**Stored data**
Start of Block

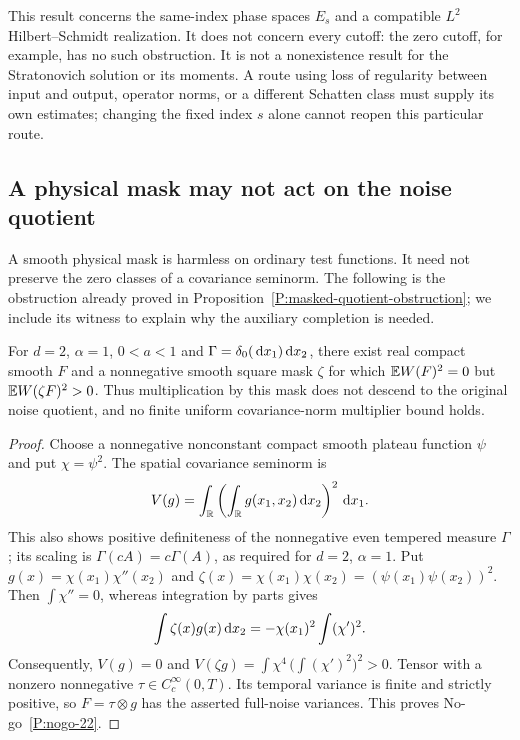 This result concerns the same-index phase spaces $E_s$ and a compatible
$L^2$ Hilbert--Schmidt realization. It does not concern every cutoff: the zero
cutoff, for example, has no such obstruction. It is not a nonexistence result
for the Stratonovich solution or its moments. A route using loss of regularity
between input and output, operator norms, or a different Schatten class must
supply its own estimates; changing the fixed index $s$ alone cannot reopen
this particular route.

\subsection{A physical mask may not act on the noise quotient}
\label{S:nogo-22}

A smooth physical mask is harmless on ordinary test functions. It need not
preserve the zero classes of a covariance seminorm. The following is the
obstruction already proved in Proposition~\ref{P:masked-quotient-obstruction};
we include its witness to explain why the auxiliary completion is needed.

\setcounter{nogo}{21}
\begin{nogo}
  \label{P:nogo-22}
  For $d=2$, $\alpha=1$, $0<a<1$ and
  $\Gamma=\delta_0(\,\mathrm{d} x_1)\,\mathrm{d} x_2$, there exist real compact smooth $F$ and
  a nonnegative smooth square mask $\zeta$ for which
  $\mathbb{E} W(F)^2=0$ but $\mathbb{E} W(\zeta F)^2>0$.
  Thus multiplication by this mask does not descend to the original noise
  quotient, and no finite uniform covariance-norm multiplier bound holds.
\end{nogo}
\begin{proof}
  Choose a nonnegative nonconstant compact smooth plateau function $\psi$ and
  put $\chi=\psi^2$. The spatial covariance seminorm is
  \[
    V(g)=\int_{\mathbb{R}}\left(\int_{\mathbb{R}} g(x_1,x_2)\,\mathrm{d} x_2\right)^2\,\mathrm{d} x_1.
  \]
  This also shows positive definiteness of the nonnegative even tempered
  measure $\Gamma$; its scaling is $\Gamma(cA)=c\Gamma(A)$, as required
  for $d=2$, $\alpha=1$. Put
  $g(x)=\chi(x_1)\chi''(x_2)$ and
  $\zeta(x)=\chi(x_1)\chi(x_2)=(\psi(x_1)\psi(x_2))^2$.
  Then $\int\chi''=0$, whereas integration by parts gives
  \[
    \int\zeta(x)g(x)\,\mathrm{d} x_2=-\chi(x_1)^2\int(\chi')^2.
  \]
  Consequently, $V(g)=0$ and
  $V(\zeta g)=\int\chi^4\,\big(\int(\chi')^2\big)^2>0$.
  Tensor with a nonzero nonnegative $\tau\in C_c^\infty(0,T)$. Its temporal
  variance is finite and strictly positive, so $F=\tau\otimes g$ has the
  asserted full-noise variances. This proves No-go~\ref{P:nogo-22}.
\end{proof}

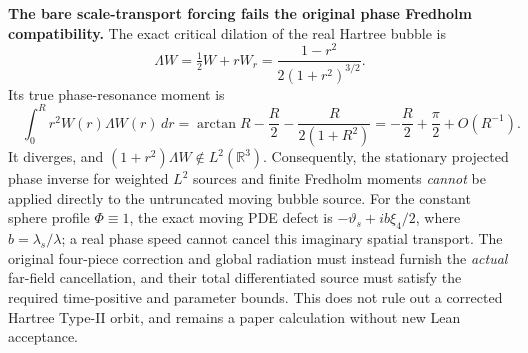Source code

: \documentclass[11pt]{amsart}
\begin{document}
\medskip
\noindent\textbf{The bare scale-transport forcing fails the original
phase Fredholm compatibility.}
The exact critical dilation of the real Hartree bubble is
\[
 \Lambda W=\tfrac12W+rW_r
 =\frac{1-r^2}{2(1+r^2)^{3/2}}.
\]
Its true phase-resonance moment is
\[
 \boxed{\quad
 \int_0^R r^2W(r)\Lambda W(r)\,dr
 =\arctan R-\frac R2-\frac{R}{2(1+R^2)}
 =-\frac R2+\frac\pi2+O(R^{-1}).
 \quad}
\]
It diverges, and \((1+r^2)\Lambda W\notin
L^2(\mathbb R^3)\). Consequently, the stationary projected
phase inverse for weighted \(L^2\) sources and finite Fredholm
moments \emph{cannot} be applied directly to the untruncated
moving bubble source. For the constant sphere profile
\(\Phi\equiv1\), the exact moving PDE defect is
\(-\vartheta_s+ib\xi_4/2\), where \(b=\lambda_s/\lambda\);
a real phase speed cannot cancel this imaginary spatial
transport. The original four-piece correction and global
radiation must instead furnish the \emph{actual} far-field
cancellation, and their total differentiated source must
satisfy the required time-positive and parameter bounds.
This does not rule out a corrected Hartree Type-II orbit,
and remains a paper calculation without new Lean acceptance.
\end{document}
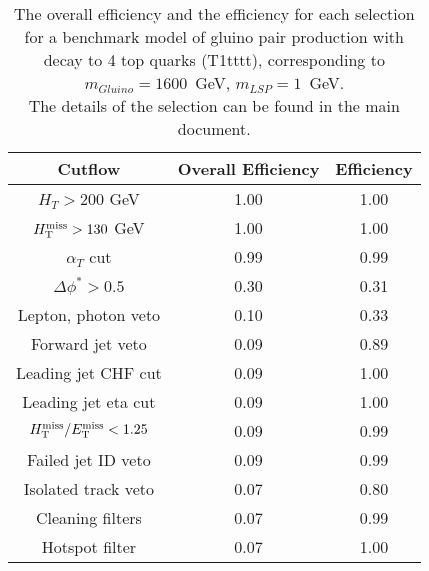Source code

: \begin{longtable}{| c | c | c  | }
\caption{The overall efficiency and the efficiency for each selection for a benchmark model 
  of gluino pair production with decay to 4 top quarks
  (T1tttt), corresponding to $m_{Gluino} = 1600 $~GeV, $m_{LSP} = 1$~GeV. \\
  The details of the selection can be found in the main document. \label{tab:T1tttt_1600_1}} \\    \hline 
\textbf{Cutflow} & \textbf{Overall Efficiency} & \textbf{Efficiency}\\ \hline 
$H_{T} > 200$ GeV & 1.00 & 1.00\\ \hline 
$H_{\rm T}^{\rm miss} > 130$ GeV & 1.00 & 1.00\\ \hline 
$\alpha_{T}$ cut & 0.99 & 0.99\\ \hline 
$\Delta\phi^{*} > 0.5$ & 0.30 & 0.31\\ \hline 
Lepton, photon veto & 0.10 & 0.33\\ \hline 
Forward jet veto & 0.09 & 0.89\\ \hline 
Leading jet CHF cut & 0.09 & 1.00\\ \hline 
Leading jet eta cut & 0.09 & 1.00\\ \hline 
$H_{\rm T}^{\rm miss} / E_{\rm T}^{\rm miss} < 1.25$ & 0.09 & 0.99\\ \hline 
Failed jet ID veto & 0.09 & 0.99\\ \hline 
Isolated track veto & 0.07 & 0.80\\ \hline 
Cleaning filters & 0.07 & 0.99\\ \hline 
Hotspot filter & 0.07 & 1.00\\ \hline 
    \hline 
    \hline 
\end{longtable}
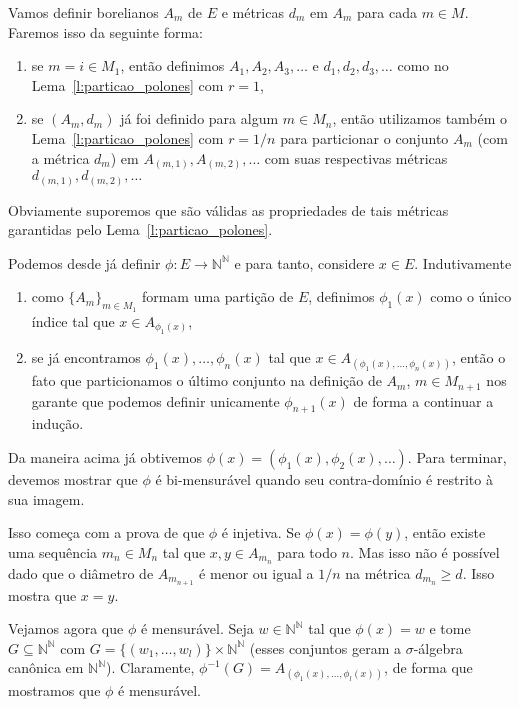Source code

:   Vamos definir borelianos $A_m$ de $E$ e métricas $d_m$ em $A_m$ para cada $m \in M$.
  Faremos isso da seguinte forma:
  \begin{enumerate}[\quad a)]
  \item se $m = i \in M_1$, então definimos $A_1, A_2, A_3, \dots$ e $d_1, d_2, d_3, \dots$ como no Lema~\ref{l:particao_polones} com $r = 1$,
  \item se $(A_m, d_m)$ já foi definido para algum $m \in M_n$, então utilizamos também o Lema~\ref{l:particao_polones} com $r = 1/n$ para particionar o conjunto $A_m$ (com a métrica $d_m$) em $A_{(m,1)}, A_{(m,2)}, \dots$ com suas respectivas métricas $d_{(m,1)}, d_{(m,2)}, \dots$
  \end{enumerate}
  Obviamente suporemos que são válidas as propriedades de tais métricas garantidas pelo Lema~\ref{l:particao_polones}.

  Podemos desde já definir $\phi:E \to \mathbb{N}^\mathbb{N}$ e para tanto, considere $x \in E$.
  Indutivamente
  \begin{enumerate}[\quad a)]
  \item como $\{A_m\}_{m \in M_1}$ formam uma partição de $E$, definimos $\phi_1(x)$ como o único índice tal que $x \in A_{\phi_1(x)}$,
  \item se já encontramos $\phi_1(x), \dots, \phi_n(x)$ tal que $x \in A_{(\phi_1(x), \dots, \phi_n(x))}$, então o fato que particionamos o último conjunto na definição de $A_m$, $m \in M_{n+1}$ nos garante que podemos definir unicamente $\phi_{n+1}(x)$ de forma a continuar a indução.
  \end{enumerate}
  Da maneira acima já obtivemos $\phi(x) = (\phi_1(x), \phi_2(x), \dots)$.
  Para terminar, devemos mostrar que $\phi$ é bi-mensurável quando seu contra-domínio é restrito à sua imagem.

  Isso começa com a prova de que $\phi$ é injetiva.
  Se $\phi(x) = \phi(y)$, então existe uma sequência $m_n \in M_n$ tal que $x, y \in A_{m_n}$ para todo $n$.
  Mas isso não é possível dado que o diâmetro de $A_{m_{n+1}}$ é menor ou igual a $1/n$ na métrica $d_{m_n} \geq d$.
  Isso mostra que $x = y$.

  Vejamos agora que $\phi$ é mensurável.
  Seja $w \in \mathbb{N}^\mathbb{N}$ tal que $\phi(x) = w$ e tome $G \subseteq \mathbb{N}^\mathbb{N}$ com $G = \{(w_1, \dots, w_l)\} \times \mathbb{N}^\mathbb{N}$ (esses conjuntos geram a $\sigma$-álgebra canônica em $\mathbb{N}^\mathbb{N}$).
  Claramente, $\phi^{-1}(G) = A_{(\phi_1(x), \dots, \phi_l(x))}$, de forma que mostramos que $\phi$ é mensurável.

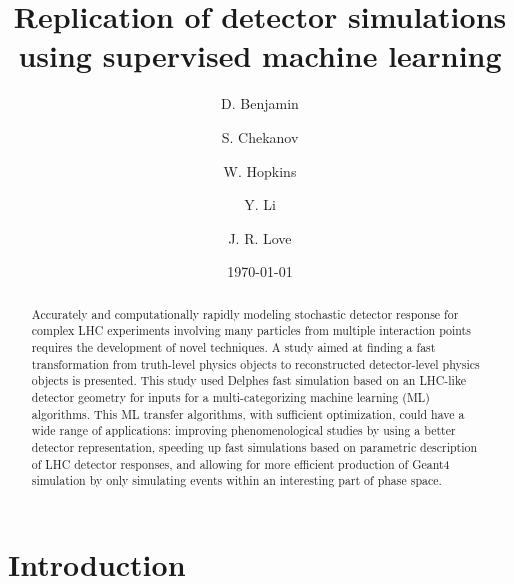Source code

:\documentclass[showpacs,showkeys,preprint,prd,nofootinbib,linenumbers,12pt,superscriptaddress]{revtex4-1}
\begin{document}


\date{\today}

\vspace{2.5cm}

\title{
  Replication of detector simulations using supervised machine learning 
}

\author{D. Benjamin}
\author{S. Chekanov}
\author{W. Hopkins}
\author{Y. Li}
\author{J. R. Love}

\begin{abstract}
Accurately and computationally rapidly modeling stochastic detector response for complex LHC experiments involving many particles from multiple interaction points requires the development of novel techniques. A study aimed at finding a fast transformation from truth-level physics objects to reconstructed detector-level physics objects is presented. This study used Delphes fast simulation based on an LHC-like detector geometry for inputs for a multi-categorizing machine learning (ML) algorithms. This ML transfer algorithms, with sufficient optimization, could have a wide range of applications: improving phenomenological studies by using a better detector representation, speeding up fast simulations based on parametric description of LHC detector responses, and allowing for more efficient production of Geant4 simulation by only simulating events within an interesting part of phase space.
\end{abstract}

\maketitle

\section{Introduction}
\end{document}
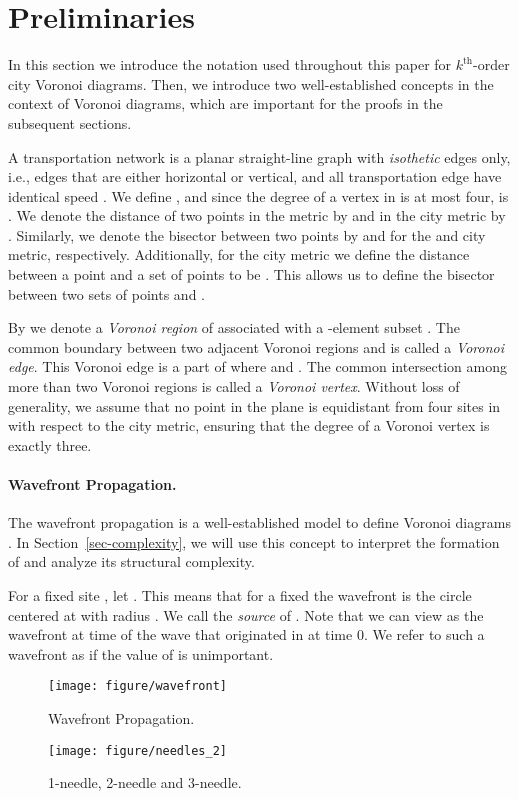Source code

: \documentclass[11pt]{llncs}
\newcommand{\kth}{\ensuremath{k^{\mathrm{th}}}\xspace}
\newcommand{\kthorder}{\kth-order\xspace}
\begin{document}
\section{Preliminaries}\label{sec-prelim}
In this section we introduce the notation used throughout this paper
for \kthorder city Voronoi diagrams.
Then, we introduce two well-established concepts in the context of Voronoi diagrams,
which are important for the proofs in the subsequent sections.

A transportation network is a planar straight-line graph  with  \emph{isothetic} edges only, i.e., edges that are either horizontal or vertical,
and all transportation edge have identical speed .
We define , and since the degree of a vertex in  is at most four,
 is .
We denote the distance of two points in the  metric by  and in the city metric by .
Similarly, we denote the bisector between two points by  and  for the  and city metric, respectively.
Additionally, for the city metric we define the distance between a point  and a set of points  to be
.
This allows us to define the bisector  between two sets of points  and  .




By  we denote a \emph{Voronoi region} of  associated with a -element subset .
The common boundary between two adjacent Voronoi regions  and 
is called a \emph{Voronoi edge}.
This Voronoi edge is a part of 
where  and  \cite{Lee-82}.
The common intersection among more than two Voronoi regions
is called a \emph{Voronoi vertex}.
Without loss of generality,
we assume that no point in the plane is equidistant from four sites in  with respect to the city metric,
ensuring that the degree of a Voronoi vertex is
exactly three.


\paragraph{\textbf{Wavefront Propagation.}}
The wavefront propagation
is a well-established model to define Voronoi diagrams \cite{AAP-04}.
In Section~\ref{sec-complexity},
we will use this concept to interpret the formation of 
and analyze its structural complexity.


For a fixed site , let .
This means that for a fixed  the wavefront  is the circle centered at  with radius .
We call  the \emph{source} of .
Note that we can view  as the wavefront at time  of the wave that originated in  at time 0.
We refer to such a wavefront as  if the value of  is unimportant.


\begin{figure}[t]
\begin{center}
\begin{minipage}[b]{0.5\textwidth}
 \centering
 \texttt{[image: figure/wavefront]}
 \caption{Wavefront Propagation.}
 \label{fig-wavefront}
\end{minipage}
\hfill
\begin{minipage}[b]{0.49\textwidth}
 \centering
 \texttt{[image: figure/needles\_2]}
 \caption{ 1-needle, 2-needle and 3-needle. }
 \label{fig-needles}
\end{minipage}
\end{center}
\end{figure}
\end{document}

End of Block

**Assignment**
From the entries above, give again exactly the lines running from the line with "130$ GeV & 1.00 & 1.00\\ \hline" to the line with "Forward jet veto & 0.09 & 0.89\\ \hline"; include both of those lines.

**Answer below**
$H_{\rm T}^{\rm miss} > 130$ GeV & 1.00 & 1.00\\ \hline 
$\alpha_{T}$ cut & 0.99 & 0.99\\ \hline 
$\Delta\phi^{*} > 0.5$ & 0.30 & 0.31\\ \hline 
Lepton, photon veto & 0.10 & 0.33\\ \hline 
Forward jet veto & 0.09 & 0.89\\ \hline 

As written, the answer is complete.